§ **Directions**: Up to and including the line that contains "SSL-AASIST & Start", write out every line of the entries exactly, beginning with the first. Omit the pictures.

§ **Records shown**:

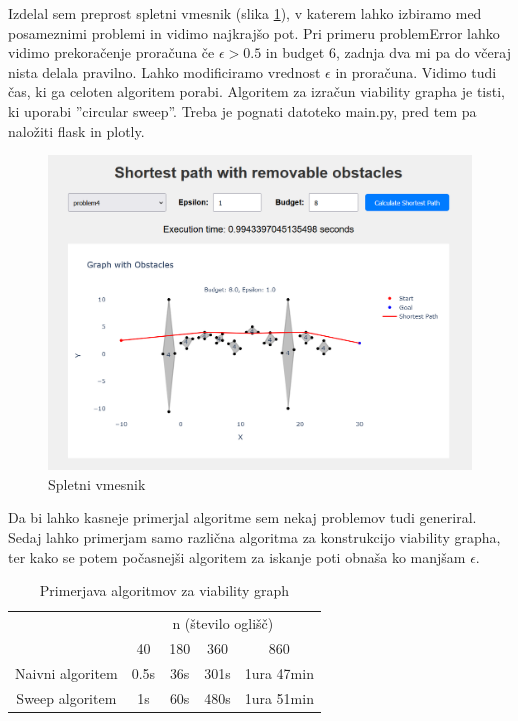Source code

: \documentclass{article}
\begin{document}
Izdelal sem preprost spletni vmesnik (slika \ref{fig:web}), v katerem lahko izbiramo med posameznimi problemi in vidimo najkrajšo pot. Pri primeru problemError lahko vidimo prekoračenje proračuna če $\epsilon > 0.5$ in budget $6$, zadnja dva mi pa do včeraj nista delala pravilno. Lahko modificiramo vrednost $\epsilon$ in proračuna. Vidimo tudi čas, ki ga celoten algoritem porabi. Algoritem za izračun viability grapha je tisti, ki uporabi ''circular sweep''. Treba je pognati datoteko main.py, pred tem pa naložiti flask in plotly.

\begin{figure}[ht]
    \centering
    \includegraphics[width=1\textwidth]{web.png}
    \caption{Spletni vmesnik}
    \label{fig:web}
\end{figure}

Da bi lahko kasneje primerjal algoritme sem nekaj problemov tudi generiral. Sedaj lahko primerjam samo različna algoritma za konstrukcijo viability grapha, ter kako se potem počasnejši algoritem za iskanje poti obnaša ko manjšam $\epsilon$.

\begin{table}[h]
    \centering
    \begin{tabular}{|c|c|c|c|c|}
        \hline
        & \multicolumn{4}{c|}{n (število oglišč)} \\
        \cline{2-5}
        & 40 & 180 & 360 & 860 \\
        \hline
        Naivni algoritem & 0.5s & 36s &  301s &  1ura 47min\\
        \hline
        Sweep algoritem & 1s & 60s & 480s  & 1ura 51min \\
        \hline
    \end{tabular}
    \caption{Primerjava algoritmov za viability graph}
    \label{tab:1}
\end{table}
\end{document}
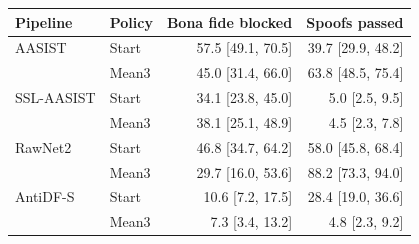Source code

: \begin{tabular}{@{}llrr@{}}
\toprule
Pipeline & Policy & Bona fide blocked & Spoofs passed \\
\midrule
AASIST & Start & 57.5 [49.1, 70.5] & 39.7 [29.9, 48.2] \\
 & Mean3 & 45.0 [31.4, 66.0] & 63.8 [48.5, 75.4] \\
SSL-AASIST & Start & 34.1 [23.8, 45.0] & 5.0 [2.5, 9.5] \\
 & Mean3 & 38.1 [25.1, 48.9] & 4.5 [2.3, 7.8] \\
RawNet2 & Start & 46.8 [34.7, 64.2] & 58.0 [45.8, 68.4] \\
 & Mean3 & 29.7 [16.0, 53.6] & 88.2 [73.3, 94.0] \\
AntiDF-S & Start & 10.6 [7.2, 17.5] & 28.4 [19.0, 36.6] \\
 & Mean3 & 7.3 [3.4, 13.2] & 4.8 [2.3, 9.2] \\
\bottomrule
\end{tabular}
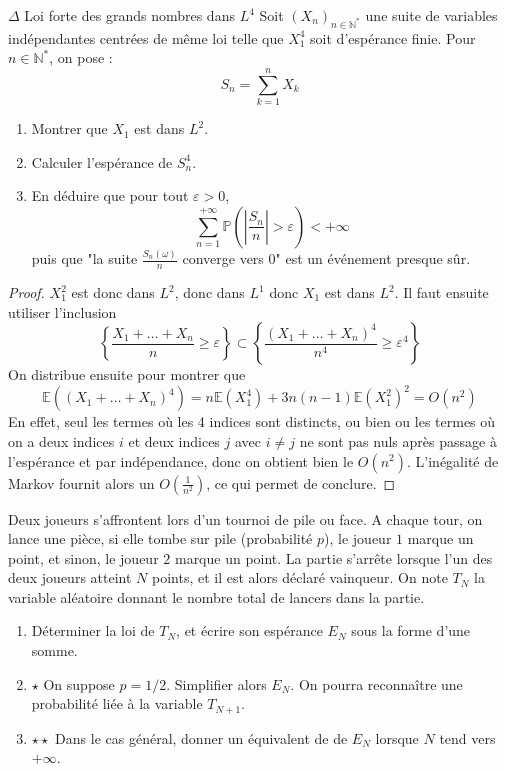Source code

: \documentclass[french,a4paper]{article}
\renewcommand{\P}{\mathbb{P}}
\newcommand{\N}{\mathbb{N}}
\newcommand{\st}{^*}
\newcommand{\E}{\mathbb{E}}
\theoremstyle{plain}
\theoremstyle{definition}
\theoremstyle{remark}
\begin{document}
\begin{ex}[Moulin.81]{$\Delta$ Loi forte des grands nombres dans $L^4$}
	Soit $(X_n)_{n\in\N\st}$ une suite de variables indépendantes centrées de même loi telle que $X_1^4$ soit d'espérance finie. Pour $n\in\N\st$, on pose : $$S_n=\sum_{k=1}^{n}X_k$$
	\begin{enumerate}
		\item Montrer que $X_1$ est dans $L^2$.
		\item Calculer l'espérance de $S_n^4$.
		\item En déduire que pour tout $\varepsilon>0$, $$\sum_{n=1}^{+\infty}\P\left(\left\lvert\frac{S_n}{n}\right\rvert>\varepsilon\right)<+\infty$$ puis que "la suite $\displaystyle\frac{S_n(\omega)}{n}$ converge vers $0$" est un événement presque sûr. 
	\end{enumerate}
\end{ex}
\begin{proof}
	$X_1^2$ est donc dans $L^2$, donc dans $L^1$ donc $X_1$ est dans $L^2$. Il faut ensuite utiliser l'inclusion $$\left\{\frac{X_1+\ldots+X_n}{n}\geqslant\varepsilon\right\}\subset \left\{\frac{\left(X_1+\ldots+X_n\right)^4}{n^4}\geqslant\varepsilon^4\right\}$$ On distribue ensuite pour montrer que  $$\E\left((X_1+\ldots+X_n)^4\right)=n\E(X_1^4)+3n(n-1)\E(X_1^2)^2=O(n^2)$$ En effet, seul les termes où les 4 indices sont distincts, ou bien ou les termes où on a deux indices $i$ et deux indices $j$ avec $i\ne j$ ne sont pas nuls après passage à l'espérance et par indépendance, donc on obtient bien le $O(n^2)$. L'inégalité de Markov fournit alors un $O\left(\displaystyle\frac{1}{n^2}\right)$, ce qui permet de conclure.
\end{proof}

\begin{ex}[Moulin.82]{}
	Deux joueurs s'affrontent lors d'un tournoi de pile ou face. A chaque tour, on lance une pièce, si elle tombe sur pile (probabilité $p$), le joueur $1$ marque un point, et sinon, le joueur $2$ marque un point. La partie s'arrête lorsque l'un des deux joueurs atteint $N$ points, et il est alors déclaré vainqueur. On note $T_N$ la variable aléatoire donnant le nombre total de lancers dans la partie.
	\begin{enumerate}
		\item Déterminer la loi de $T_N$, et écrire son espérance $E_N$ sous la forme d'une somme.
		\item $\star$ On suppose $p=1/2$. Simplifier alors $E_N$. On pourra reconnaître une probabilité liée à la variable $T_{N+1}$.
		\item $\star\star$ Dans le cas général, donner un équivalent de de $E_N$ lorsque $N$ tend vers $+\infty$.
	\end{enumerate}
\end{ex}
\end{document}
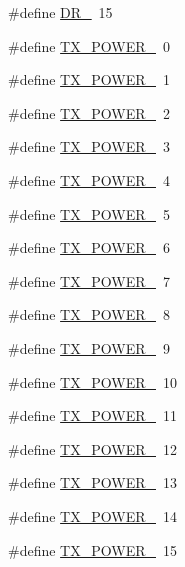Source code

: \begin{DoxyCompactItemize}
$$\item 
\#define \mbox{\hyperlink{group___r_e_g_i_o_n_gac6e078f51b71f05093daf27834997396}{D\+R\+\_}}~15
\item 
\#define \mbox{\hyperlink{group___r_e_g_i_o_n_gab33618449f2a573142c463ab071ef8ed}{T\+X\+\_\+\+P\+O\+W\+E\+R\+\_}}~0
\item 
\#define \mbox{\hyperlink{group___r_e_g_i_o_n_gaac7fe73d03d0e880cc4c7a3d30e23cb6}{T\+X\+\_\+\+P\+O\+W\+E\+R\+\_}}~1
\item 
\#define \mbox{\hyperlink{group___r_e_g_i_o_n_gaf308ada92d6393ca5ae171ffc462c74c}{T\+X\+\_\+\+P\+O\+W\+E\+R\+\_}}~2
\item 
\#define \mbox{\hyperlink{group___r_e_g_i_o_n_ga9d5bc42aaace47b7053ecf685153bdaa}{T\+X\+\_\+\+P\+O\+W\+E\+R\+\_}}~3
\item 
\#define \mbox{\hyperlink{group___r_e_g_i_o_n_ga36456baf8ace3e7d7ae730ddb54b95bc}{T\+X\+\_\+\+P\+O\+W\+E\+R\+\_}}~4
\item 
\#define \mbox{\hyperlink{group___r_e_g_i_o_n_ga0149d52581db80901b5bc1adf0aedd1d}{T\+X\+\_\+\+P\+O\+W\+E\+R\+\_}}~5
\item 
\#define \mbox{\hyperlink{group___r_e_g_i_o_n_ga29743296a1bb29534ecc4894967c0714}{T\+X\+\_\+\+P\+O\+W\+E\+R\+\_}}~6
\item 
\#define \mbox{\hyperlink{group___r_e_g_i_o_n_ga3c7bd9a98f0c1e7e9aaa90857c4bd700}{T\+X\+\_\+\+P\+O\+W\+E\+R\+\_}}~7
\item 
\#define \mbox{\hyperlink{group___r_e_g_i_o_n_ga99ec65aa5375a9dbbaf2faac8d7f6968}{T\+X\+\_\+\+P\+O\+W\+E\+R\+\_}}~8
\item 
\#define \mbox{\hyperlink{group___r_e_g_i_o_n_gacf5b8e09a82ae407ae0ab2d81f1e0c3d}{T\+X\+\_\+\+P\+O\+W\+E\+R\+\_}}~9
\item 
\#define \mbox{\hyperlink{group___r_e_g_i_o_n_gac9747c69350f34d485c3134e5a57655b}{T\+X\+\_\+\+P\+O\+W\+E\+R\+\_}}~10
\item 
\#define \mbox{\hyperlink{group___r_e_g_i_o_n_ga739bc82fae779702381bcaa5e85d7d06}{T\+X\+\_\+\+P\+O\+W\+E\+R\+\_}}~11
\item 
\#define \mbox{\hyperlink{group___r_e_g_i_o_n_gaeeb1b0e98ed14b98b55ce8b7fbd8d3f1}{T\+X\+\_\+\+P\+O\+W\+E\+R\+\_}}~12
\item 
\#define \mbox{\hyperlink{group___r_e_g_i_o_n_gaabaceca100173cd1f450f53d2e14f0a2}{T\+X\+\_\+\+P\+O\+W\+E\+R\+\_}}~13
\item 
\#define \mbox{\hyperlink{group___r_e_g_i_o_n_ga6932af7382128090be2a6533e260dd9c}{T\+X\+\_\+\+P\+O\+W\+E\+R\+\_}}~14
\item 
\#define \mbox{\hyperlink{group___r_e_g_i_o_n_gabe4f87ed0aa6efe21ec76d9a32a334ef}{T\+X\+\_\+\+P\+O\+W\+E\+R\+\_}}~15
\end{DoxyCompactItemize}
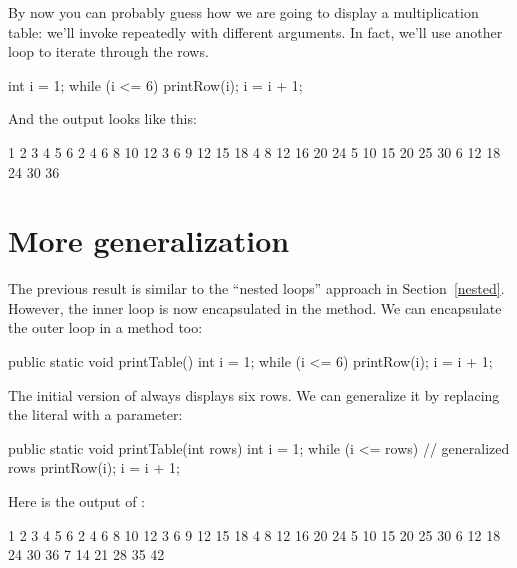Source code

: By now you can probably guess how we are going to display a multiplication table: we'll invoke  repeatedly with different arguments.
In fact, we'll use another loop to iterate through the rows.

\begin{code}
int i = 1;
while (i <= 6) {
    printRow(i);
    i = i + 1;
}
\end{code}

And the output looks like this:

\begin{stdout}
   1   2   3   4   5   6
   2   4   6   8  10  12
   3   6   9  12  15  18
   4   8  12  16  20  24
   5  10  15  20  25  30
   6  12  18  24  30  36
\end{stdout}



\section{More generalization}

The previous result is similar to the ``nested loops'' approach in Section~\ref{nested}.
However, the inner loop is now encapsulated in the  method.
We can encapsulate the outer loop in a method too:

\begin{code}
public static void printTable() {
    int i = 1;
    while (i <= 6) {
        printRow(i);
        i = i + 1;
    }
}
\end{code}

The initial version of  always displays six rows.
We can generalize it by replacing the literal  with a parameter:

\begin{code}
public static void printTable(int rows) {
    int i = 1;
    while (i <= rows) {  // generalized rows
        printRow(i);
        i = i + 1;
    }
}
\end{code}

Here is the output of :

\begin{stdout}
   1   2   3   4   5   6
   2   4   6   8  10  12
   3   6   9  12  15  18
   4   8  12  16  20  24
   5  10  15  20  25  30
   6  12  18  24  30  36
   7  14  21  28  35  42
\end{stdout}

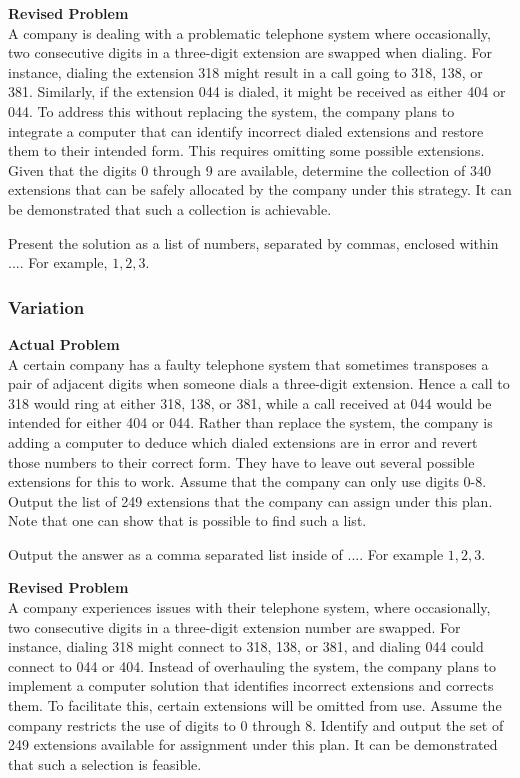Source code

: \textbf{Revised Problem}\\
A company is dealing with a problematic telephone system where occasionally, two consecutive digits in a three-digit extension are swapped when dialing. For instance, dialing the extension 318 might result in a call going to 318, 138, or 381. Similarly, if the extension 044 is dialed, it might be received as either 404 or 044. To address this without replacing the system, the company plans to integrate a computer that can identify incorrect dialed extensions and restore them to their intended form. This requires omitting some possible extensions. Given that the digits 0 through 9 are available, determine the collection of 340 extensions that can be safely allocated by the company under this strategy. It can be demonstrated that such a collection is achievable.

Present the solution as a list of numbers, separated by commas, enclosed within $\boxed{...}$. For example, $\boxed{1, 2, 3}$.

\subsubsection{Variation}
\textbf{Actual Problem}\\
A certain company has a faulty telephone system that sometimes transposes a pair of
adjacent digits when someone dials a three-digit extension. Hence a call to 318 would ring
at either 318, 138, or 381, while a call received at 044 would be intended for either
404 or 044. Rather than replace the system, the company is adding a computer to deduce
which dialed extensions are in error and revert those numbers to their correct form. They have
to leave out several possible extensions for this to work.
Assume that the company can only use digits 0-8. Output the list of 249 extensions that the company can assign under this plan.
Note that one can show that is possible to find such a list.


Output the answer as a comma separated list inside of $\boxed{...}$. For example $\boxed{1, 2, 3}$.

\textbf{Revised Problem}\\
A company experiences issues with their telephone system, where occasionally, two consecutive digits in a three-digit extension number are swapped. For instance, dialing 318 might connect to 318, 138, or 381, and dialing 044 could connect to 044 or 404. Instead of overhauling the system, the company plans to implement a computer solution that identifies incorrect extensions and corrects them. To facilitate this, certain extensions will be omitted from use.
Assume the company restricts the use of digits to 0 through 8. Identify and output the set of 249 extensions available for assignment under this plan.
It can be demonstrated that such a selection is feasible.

§ **Task result**:
Source code

: \documentclass{article}
\begin{document}
Izdelal sem preprost spletni vmesnik (slika \ref{fig:web}), v katerem lahko izbiramo med posameznimi problemi in vidimo najkrajšo pot. Pri primeru problemError lahko vidimo prekoračenje proračuna če $\epsilon > 0.5$ in budget $6$, zadnja dva mi pa do včeraj nista delala pravilno. Lahko modificiramo vrednost $\epsilon$ in proračuna. Vidimo tudi čas, ki ga celoten algoritem porabi. Algoritem za izračun viability grapha je tisti, ki uporabi ''circular sweep''. Treba je pognati datoteko main.py, pred tem pa naložiti flask in plotly.

\begin{figure}[ht]
    \centering
    \includegraphics[width=1\textwidth]{web.png}
    \caption{Spletni vmesnik}
    \label{fig:web}
\end{figure}

Da bi lahko kasneje primerjal algoritme sem nekaj problemov tudi generiral. Sedaj lahko primerjam samo različna algoritma za konstrukcijo viability grapha, ter kako se potem počasnejši algoritem za iskanje poti obnaša ko manjšam $\epsilon$.

\begin{table}[h]
    \centering
    \begin{tabular}{|c|c|c|c|c|}
        \hline
        & \multicolumn{4}{c|}{n (število oglišč)} \\
        \cline{2-5}
        & 40 & 180 & 360 & 860 \\
        \hline
        Naivni algoritem & 0.5s & 36s &  301s &  1ura 47min\\
        \hline
        Sweep algoritem & 1s & 60s & 480s  & 1ura 51min \\
        \hline
    \end{tabular}
    \caption{Primerjava algoritmov za viability graph}
    \label{tab:1}
\end{table}
\end{document}
Source code

: \begin{tabular}{@{}llrr@{}}
\toprule
Pipeline & Policy & Bona fide blocked & Spoofs passed \\
\midrule
AASIST & Start & 57.5 [49.1, 70.5] & 39.7 [29.9, 48.2] \\
 & Mean3 & 45.0 [31.4, 66.0] & 63.8 [48.5, 75.4] \\
SSL-AASIST & Start & 34.1 [23.8, 45.0] & 5.0 [2.5, 9.5] \\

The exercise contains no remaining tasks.